Na corrida, de 15 quilómetros, Nuno Quitério foi terceiro a nível individual. O atleta brigantino enfrentou forte concorrência. “Fácil nunca é, principalmente quando temos atletas a competir com as condições que eles têm, de renome a nível nacional, e aqui refiro-me ao Rui Muga e ao Zé Carvalho, que são atletas muito bons, campeões nacionais”.
Na modalidade de BTT, os participantes percorreram 52 quilómetros num percurso que ligou a Praia da Ribeira, no Azibo, à Serra de Bornes. João Dias representou a equipa vencedora e confessou ter encontrado dificuldades. “Não foi muito fácil. Inicialmente foi sempre a rolar e os últimos oito quilómetros a subir para a Serra de Bornes. A dificuldade esteve toda aí”.
A última modalidade, o parapente, coube a Rui Mila representar o GCB. O parapentista destacou o espírito de grupo para alcançar a vitória por equipas. “Toda a equipa esteve, incrivelmente, bem e isso nota-se pelos lugares que foram alcançando. Fomos conseguindo colmatar diferenças para as outras equipas que traziam atletas muito bons”.
No final do evento, Rui Vilarinho, vice-presidente do Município de Macedo de Cavaleiros, deixou a garantia do regresso da iniciativa em 2023, mas quer aumentar o número de participantes e isso passa por mudar a estratégia de divulgação. “Acredito que uma divulgação feita mais cedo pode contornar este problema, talvez tenha sido uma lacuna nossa pois começámos a divulgar a prova em Maio/Junho, mas também estávamos condicionados à Covid-19, pois não sabíamos se tínhamos ou não condições para a fazer. Neste momento vamos começar já a reunir os elementos necessários, nomeadamente o trabalho de vídeo, para começar já a divulgar a edição do próximo ano”.
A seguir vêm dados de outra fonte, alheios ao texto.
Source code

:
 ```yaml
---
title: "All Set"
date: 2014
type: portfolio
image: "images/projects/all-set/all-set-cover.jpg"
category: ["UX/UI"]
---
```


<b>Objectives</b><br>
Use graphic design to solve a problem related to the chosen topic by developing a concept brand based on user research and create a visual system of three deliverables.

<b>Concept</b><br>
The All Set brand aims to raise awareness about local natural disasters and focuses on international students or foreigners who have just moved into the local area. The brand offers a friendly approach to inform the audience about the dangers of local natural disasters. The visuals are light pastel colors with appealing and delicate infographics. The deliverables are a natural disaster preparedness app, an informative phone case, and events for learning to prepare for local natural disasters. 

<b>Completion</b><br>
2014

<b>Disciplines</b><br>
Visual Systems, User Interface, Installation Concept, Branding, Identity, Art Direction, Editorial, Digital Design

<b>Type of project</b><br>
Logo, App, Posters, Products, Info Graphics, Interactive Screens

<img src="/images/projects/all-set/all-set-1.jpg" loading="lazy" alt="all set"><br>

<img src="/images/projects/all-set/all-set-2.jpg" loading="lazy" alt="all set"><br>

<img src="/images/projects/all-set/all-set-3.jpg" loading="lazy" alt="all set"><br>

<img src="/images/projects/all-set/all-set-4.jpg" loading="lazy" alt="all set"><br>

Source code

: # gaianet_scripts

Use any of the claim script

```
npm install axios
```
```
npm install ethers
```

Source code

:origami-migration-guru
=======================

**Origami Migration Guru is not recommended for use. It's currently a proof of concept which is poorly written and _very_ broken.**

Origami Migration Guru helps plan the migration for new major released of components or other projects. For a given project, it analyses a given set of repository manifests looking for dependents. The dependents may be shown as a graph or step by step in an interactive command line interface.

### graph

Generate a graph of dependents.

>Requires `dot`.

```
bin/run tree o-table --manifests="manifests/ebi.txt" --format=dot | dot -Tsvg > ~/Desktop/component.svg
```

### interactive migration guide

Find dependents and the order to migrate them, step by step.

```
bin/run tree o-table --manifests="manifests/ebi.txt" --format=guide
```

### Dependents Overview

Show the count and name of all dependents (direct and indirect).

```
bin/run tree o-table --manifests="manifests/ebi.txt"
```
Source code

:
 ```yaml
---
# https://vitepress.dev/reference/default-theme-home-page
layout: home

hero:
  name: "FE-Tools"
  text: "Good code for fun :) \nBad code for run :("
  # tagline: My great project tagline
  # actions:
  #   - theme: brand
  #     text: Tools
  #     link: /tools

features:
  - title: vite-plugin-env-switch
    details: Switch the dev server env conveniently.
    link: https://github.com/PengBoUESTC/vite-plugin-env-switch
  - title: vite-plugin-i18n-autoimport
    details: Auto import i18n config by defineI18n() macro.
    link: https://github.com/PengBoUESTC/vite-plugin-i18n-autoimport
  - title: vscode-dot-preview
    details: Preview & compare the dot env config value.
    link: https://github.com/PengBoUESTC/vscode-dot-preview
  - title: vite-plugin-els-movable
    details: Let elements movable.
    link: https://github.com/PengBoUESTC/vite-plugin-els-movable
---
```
Rui Vilarinho não tem dúvidas que o Aziborne Extreme “cativa e capta” atletas, pois são quatro modalidades que são praticadas no concelho de Macedo de Cavaleiros. “Temos elementos de BTT suficientes e muitos não participaram por falta de equipa. Também há muitos de atletismo, visto o crescimento dessa secção do Clube Atlético, que tem cada vez mais participantes. No que respeita à canoagem, há aqui alguma dificuldade porque também ainda não temos essa modalidade verdadeiramente inserida no nosso concelho, só estará a partir do momento em que tenhamos feita a estrutura do Centro Náutico. Depois temos o parapente, que cada vez mais tem Macedo de Cavaleiros como uma referência, temos tido campeões e vice-campeões nacionais, competidores internacionais, e acredito que pode alavancar cada vez mais”.
Por equipas o pódio ficou completo com os “Patos Bravos” na segunda posição e os “Gladiadores” terminaram no terceiro lugar.
A nível individual, por modalidades, Rui Muga (4 Dukes) venceu a corrida, Andrey Petrov (GCB) foi primeiro na canoagem, Hernâni Gouveia (Patos Bravos) foi primeiro no BTT e Rui Ferreira (4 Dukes) triunfou no Parapente.